By William Peacock, Esq. on April 05, 2013 | Last updated on March 21, 2019

This could get ugly.

In the days before Christmas, Holly Lobby was given neither 2 turtle doves, nor 11 pipers piping. Instead, the self-described "evangelical Christian" owners were given something far less desirable: a rejection of their request for an injunction against enforcement of the Affordable Care Act's birth control provisions.

The craft store conglomerate owners take issue with the requirement to provide the "morning after" and "week after" pills, which per their beliefs, are tantamount to providing abortions.

Unfortunately for them, the lower court ruled that there is an exception in the Religious Freedom Restoration Act (RFRA) for secular for-profit businesses and that enforcement of the Obamacare mandates would not substantially burden their exercise of religion.
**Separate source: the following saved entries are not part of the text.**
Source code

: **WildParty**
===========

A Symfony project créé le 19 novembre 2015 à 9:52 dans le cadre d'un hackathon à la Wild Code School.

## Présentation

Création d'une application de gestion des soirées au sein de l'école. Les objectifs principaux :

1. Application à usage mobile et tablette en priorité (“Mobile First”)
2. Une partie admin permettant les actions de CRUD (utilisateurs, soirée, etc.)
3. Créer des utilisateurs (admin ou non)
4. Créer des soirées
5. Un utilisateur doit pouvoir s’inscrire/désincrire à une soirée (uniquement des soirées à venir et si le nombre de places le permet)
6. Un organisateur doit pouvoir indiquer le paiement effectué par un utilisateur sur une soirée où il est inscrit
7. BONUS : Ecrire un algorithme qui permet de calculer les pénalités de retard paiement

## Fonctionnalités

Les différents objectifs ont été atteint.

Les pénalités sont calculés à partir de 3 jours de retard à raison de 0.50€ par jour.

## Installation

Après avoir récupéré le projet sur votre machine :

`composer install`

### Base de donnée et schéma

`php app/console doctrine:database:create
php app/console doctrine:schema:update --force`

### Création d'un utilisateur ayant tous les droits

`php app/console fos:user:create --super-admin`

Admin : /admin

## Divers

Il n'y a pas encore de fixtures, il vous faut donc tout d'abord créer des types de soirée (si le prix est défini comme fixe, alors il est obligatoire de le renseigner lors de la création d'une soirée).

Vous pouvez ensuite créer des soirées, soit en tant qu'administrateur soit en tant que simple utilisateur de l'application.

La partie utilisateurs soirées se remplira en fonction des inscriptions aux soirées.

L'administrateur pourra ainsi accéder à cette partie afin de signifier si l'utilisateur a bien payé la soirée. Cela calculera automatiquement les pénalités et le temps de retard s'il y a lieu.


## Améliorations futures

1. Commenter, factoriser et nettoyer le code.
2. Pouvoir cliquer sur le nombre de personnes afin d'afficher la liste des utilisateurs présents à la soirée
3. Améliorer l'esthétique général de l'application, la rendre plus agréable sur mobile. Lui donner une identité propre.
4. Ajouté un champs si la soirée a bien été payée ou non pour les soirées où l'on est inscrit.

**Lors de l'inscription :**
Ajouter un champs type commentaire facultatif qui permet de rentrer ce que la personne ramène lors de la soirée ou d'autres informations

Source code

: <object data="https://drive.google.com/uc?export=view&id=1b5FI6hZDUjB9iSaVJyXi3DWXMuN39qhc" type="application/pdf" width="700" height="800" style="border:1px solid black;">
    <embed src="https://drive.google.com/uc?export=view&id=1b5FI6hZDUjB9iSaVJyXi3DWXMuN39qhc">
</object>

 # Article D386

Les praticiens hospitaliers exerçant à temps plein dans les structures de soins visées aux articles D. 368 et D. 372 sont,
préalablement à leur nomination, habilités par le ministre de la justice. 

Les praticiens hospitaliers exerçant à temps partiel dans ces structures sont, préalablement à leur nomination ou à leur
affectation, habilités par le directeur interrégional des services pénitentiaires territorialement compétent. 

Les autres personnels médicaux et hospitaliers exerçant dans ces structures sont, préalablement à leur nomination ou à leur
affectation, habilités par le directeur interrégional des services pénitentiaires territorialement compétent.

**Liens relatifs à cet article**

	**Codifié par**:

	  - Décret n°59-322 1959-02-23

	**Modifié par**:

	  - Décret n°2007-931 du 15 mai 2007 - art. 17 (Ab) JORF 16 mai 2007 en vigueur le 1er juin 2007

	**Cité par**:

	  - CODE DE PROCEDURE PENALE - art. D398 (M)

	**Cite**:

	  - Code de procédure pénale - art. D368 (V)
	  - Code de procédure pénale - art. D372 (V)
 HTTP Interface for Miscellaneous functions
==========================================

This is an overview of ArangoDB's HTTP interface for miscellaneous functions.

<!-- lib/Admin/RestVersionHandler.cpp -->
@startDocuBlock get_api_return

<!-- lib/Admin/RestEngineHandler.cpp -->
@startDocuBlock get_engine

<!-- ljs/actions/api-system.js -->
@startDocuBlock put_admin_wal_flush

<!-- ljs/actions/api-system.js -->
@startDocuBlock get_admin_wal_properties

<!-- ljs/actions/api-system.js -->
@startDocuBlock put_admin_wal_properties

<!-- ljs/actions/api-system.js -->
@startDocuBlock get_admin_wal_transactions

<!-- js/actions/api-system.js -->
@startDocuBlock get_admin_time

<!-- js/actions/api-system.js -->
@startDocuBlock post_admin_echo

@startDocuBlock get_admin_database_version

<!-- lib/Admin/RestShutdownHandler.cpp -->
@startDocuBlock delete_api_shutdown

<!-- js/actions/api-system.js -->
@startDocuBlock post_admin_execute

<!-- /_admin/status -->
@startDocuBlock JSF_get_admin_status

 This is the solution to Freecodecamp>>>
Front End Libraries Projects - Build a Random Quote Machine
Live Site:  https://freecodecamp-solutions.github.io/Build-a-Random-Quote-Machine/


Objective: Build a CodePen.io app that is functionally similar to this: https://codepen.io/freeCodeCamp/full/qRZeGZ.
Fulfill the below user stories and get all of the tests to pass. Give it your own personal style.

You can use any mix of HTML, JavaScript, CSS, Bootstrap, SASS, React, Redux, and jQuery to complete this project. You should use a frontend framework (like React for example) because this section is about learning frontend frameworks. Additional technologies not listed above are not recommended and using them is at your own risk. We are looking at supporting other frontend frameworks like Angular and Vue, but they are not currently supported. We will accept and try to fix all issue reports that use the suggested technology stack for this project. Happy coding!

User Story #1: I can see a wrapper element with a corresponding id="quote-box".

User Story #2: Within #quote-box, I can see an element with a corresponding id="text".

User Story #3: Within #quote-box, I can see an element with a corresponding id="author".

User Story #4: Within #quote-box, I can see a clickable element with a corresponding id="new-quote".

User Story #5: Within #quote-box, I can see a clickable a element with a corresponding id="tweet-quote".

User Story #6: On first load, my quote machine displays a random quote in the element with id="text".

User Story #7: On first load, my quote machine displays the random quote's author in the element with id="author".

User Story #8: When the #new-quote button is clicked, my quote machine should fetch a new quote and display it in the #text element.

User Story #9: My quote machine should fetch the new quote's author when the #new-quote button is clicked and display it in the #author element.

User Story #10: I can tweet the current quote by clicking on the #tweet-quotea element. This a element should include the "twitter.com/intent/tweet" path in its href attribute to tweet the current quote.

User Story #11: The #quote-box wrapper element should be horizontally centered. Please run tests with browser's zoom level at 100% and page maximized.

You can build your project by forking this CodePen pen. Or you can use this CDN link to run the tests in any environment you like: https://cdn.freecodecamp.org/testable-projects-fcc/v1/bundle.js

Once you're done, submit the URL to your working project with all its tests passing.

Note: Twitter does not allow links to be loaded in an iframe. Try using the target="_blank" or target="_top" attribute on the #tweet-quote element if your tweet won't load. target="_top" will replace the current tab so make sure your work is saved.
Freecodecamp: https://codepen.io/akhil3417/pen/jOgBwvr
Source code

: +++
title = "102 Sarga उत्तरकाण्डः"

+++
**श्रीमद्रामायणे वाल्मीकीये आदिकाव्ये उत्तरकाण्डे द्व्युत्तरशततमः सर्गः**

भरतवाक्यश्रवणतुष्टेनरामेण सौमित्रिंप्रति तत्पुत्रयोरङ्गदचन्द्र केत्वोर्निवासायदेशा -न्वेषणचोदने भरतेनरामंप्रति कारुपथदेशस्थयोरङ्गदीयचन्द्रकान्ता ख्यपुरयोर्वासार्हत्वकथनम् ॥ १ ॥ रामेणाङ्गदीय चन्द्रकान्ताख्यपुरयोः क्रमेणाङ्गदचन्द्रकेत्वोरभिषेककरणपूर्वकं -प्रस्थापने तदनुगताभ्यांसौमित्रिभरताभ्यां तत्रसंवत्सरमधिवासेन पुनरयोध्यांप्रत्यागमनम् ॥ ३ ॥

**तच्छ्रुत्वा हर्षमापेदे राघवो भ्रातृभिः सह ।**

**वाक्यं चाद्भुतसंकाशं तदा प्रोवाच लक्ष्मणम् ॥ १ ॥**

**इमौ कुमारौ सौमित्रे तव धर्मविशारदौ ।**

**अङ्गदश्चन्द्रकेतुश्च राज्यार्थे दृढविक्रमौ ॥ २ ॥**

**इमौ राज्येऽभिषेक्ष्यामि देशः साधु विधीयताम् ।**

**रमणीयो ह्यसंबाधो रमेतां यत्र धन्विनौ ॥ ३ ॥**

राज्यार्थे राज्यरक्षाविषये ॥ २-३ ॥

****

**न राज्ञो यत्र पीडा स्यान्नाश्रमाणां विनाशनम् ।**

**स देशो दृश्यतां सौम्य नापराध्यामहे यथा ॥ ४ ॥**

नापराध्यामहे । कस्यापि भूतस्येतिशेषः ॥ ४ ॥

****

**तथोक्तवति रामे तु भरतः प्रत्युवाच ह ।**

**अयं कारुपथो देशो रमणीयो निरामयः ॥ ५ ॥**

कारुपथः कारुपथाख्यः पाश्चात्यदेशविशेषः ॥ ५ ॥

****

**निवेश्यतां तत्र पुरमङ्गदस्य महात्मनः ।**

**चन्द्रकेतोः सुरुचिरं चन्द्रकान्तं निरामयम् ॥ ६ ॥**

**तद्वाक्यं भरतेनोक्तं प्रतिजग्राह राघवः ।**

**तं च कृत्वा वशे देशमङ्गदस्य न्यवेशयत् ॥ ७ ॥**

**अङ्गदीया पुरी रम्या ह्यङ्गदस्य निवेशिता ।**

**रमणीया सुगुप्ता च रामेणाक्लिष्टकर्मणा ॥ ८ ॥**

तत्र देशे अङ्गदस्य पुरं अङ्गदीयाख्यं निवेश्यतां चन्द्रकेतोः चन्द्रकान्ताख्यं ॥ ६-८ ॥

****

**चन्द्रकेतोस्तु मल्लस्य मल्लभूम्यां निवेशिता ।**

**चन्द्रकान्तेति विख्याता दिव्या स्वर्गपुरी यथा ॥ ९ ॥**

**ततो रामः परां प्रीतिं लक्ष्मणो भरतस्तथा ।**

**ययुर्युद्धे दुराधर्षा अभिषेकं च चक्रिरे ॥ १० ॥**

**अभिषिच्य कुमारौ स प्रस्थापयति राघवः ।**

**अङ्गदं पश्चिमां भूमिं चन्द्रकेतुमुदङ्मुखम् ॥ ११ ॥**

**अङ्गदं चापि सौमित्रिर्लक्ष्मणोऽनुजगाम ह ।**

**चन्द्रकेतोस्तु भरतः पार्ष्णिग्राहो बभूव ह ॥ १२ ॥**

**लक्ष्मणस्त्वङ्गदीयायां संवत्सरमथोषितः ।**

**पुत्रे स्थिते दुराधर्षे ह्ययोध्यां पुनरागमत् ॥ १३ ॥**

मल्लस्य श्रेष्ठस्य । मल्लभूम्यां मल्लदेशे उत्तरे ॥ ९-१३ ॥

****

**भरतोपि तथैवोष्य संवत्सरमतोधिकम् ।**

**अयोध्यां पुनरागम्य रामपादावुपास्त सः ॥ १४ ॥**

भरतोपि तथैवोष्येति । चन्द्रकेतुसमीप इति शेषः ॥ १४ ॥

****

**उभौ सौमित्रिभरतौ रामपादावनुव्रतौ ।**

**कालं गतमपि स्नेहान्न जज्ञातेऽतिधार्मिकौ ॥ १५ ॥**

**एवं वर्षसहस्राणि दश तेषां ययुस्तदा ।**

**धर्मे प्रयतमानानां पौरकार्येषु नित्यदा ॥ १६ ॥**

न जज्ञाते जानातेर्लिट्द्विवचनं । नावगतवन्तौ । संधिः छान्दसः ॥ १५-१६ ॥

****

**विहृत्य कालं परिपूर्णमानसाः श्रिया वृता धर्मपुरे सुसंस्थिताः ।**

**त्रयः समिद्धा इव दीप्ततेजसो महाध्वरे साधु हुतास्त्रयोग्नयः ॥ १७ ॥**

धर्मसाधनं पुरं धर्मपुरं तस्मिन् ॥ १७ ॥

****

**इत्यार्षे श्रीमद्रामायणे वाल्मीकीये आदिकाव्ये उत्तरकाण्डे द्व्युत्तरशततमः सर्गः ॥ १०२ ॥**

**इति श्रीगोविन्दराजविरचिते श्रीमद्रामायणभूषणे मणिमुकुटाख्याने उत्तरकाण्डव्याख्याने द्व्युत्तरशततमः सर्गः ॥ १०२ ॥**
Though the mandate took effect on January 1, Hobby Lobby found a loophole. By shifting their plan dates, they were able to avoid fines for a few months. However, once their time runs out, they will face up to $1.3 million in fines per day.

In late February, 11 Republican Congressman, led by Sen. Orrin Hatch of Utah, submitted an amicus brief in support of the chain's challenge of the mandate. Their brief incorporates SCOTUS's definition of corporations as people, as well as the legislative intent of those who passed the RFRA (including the eleven Congressmen behind the amicus brief).

The brief argues that the RFRA was intended to apply a "single, religion-protective principle for evaluating all actions of the federal government that substantially burden the exercise of religion." Instead of a single principle, however, the lower court carved out the aforementioned exception for secular for-profit businesses.

In other words: Christian-owned businesses have the same rights under the RFRA as Christian people.

Something they, or the counsel for Hobby Lobby said must've struck a nerve. The Tenth Circuit just granted an en banc rehearing of the case - which according to one legal commentator, Ian Millhiser, argues is "an ominous sign for women workers."

He makes a few good points. En banc hearings are often granted when the majority disagrees with the three person panel's ruling. Furthermore, 6 of the 10 active judges are Republican appointees (though one Republican appointee is recused).

The question before the Tenth Circuit is almost certainly going to involve the reach of the RFRA. While Sen. Hatch et. al. argue that it broadly protects corporations and people's religious freedoms, Millhiser argues that it merely restored the rule of United States v. Lee, which prohibited employers from "impos[ing] the employer's religious faith on the employees."